BEGIN

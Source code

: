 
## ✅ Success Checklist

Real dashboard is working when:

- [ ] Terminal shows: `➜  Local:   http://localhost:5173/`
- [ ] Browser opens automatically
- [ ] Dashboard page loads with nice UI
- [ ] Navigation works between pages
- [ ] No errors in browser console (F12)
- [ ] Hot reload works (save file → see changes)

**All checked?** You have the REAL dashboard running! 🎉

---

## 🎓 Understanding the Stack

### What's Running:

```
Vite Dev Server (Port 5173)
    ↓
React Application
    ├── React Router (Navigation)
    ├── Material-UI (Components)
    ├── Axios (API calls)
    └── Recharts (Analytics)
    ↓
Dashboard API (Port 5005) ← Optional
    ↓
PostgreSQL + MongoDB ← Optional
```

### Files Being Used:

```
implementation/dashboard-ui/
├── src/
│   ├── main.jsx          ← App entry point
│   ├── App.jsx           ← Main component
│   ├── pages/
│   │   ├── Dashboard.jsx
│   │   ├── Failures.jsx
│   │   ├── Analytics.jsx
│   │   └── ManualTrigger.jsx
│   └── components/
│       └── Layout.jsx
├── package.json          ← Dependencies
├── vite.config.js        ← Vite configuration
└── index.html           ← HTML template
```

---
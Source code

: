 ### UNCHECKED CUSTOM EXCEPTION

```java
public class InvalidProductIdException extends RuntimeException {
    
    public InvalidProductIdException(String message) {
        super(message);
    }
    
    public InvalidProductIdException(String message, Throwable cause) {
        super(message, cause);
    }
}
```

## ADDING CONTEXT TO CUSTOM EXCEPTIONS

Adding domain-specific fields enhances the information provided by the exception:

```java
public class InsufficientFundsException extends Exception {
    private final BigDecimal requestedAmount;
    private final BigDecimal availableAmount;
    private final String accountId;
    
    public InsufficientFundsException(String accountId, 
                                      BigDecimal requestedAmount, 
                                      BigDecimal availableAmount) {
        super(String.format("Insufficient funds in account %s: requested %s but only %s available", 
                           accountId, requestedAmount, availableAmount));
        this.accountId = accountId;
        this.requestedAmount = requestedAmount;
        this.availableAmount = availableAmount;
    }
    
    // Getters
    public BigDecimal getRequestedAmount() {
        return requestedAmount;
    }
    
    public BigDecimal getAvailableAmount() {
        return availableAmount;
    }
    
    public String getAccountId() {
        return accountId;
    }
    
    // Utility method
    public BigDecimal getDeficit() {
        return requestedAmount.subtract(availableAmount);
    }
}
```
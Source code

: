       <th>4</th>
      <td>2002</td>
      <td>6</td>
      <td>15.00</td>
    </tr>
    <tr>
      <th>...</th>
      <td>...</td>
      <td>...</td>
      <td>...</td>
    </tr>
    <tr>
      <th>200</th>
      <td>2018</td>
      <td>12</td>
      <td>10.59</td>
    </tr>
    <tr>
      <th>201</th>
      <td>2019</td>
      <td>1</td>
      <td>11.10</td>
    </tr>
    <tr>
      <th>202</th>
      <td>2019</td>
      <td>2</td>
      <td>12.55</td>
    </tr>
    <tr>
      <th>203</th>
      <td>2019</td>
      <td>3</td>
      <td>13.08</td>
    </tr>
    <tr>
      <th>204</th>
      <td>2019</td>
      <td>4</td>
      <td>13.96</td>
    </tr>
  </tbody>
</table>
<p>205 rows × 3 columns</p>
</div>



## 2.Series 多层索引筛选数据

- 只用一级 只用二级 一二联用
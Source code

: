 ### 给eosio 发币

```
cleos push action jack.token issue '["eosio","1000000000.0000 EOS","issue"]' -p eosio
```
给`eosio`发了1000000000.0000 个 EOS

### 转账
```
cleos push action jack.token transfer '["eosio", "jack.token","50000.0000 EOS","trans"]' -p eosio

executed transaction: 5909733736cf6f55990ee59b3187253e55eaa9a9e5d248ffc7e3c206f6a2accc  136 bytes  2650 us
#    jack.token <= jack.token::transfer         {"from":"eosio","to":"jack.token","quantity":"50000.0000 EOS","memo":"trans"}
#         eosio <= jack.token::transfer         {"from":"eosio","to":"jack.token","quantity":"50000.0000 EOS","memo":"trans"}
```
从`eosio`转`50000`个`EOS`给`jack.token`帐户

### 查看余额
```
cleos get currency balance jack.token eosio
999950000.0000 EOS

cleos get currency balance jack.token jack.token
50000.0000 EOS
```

END

**Task goal**
Write out a word-for-word copy of every entry above.

**Task result**
Source code

: 
## ✅ Success Checklist

Real dashboard is working when:

- [ ] Terminal shows: `➜  Local:   http://localhost:5173/`
- [ ] Browser opens automatically
- [ ] Dashboard page loads with nice UI
- [ ] Navigation works between pages
- [ ] No errors in browser console (F12)
- [ ] Hot reload works (save file → see changes)

**All checked?** You have the REAL dashboard running! 🎉

---

## 🎓 Understanding the Stack

### What's Running:

```
Vite Dev Server (Port 5173)
    ↓
React Application
    ├── React Router (Navigation)
    ├── Material-UI (Components)
    ├── Axios (API calls)
    └── Recharts (Analytics)
    ↓
Dashboard API (Port 5005) ← Optional
    ↓
PostgreSQL + MongoDB ← Optional
```

### Files Being Used:

```
implementation/dashboard-ui/
├── src/
│   ├── main.jsx          ← App entry point
│   ├── App.jsx           ← Main component
│   ├── pages/
│   │   ├── Dashboard.jsx
│   │   ├── Failures.jsx
│   │   ├── Analytics.jsx
│   │   └── ManualTrigger.jsx
│   └── components/
│       └── Layout.jsx
├── package.json          ← Dependencies
├── vite.config.js        ← Vite configuration
└── index.html           ← HTML template
```

---
Source code

: ### UNCHECKED CUSTOM EXCEPTION

```java
public class InvalidProductIdException extends RuntimeException {
    
    public InvalidProductIdException(String message) {
        super(message);
    }
    
    public InvalidProductIdException(String message, Throwable cause) {
        super(message, cause);
    }
}
```

## ADDING CONTEXT TO CUSTOM EXCEPTIONS

Adding domain-specific fields enhances the information provided by the exception:

```java
public class InsufficientFundsException extends Exception {
    private final BigDecimal requestedAmount;
    private final BigDecimal availableAmount;
    private final String accountId;
    
    public InsufficientFundsException(String accountId, 
                                      BigDecimal requestedAmount, 
                                      BigDecimal availableAmount) {
        super(String.format("Insufficient funds in account %s: requested %s but only %s available", 
                           accountId, requestedAmount, availableAmount));
        this.accountId = accountId;
        this.requestedAmount = requestedAmount;
        this.availableAmount = availableAmount;
    }
    
    // Getters
    public BigDecimal getRequestedAmount() {
        return requestedAmount;
    }
    
    public BigDecimal getAvailableAmount() {
        return availableAmount;
    }
    
    public String getAccountId() {
        return accountId;
    }
    
    // Utility method
    public BigDecimal getDeficit() {
        return requestedAmount.subtract(availableAmount);
    }
}
```
Source code

:       <th>4</th>
      <td>2002</td>
      <td>6</td>
      <td>15.00</td>
    </tr>
    <tr>
      <th>...</th>
      <td>...</td>
      <td>...</td>
      <td>...</td>
    </tr>
    <tr>
      <th>200</th>
      <td>2018</td>
      <td>12</td>
      <td>10.59</td>
    </tr>
    <tr>
      <th>201</th>
      <td>2019</td>
      <td>1</td>
      <td>11.10</td>
    </tr>
    <tr>
      <th>202</th>
      <td>2019</td>
      <td>2</td>
      <td>12.55</td>
    </tr>
    <tr>
      <th>203</th>
      <td>2019</td>
      <td>3</td>
      <td>13.08</td>
    </tr>
    <tr>
      <th>204</th>
      <td>2019</td>
      <td>4</td>
      <td>13.96</td>
    </tr>
  </tbody>
</table>
<p>205 rows × 3 columns</p>
</div>



## 2.Series 多层索引筛选数据

- 只用一级 只用二级 一二联用
Source code

: ### 给eosio 发币

```
cleos push action jack.token issue '["eosio","1000000000.0000 EOS","issue"]' -p eosio
```
给`eosio`发了1000000000.0000 个 EOS

### 转账
```
cleos push action jack.token transfer '["eosio", "jack.token","50000.0000 EOS","trans"]' -p eosio

executed transaction: 5909733736cf6f55990ee59b3187253e55eaa9a9e5d248ffc7e3c206f6a2accc  136 bytes  2650 us
#    jack.token <= jack.token::transfer         {"from":"eosio","to":"jack.token","quantity":"50000.0000 EOS","memo":"trans"}
#         eosio <= jack.token::transfer         {"from":"eosio","to":"jack.token","quantity":"50000.0000 EOS","memo":"trans"}
```
从`eosio`转`50000`个`EOS`给`jack.token`帐户

### 查看余额
```
cleos get currency balance jack.token eosio
999950000.0000 EOS

cleos get currency balance jack.token jack.token
50000.0000 EOS
```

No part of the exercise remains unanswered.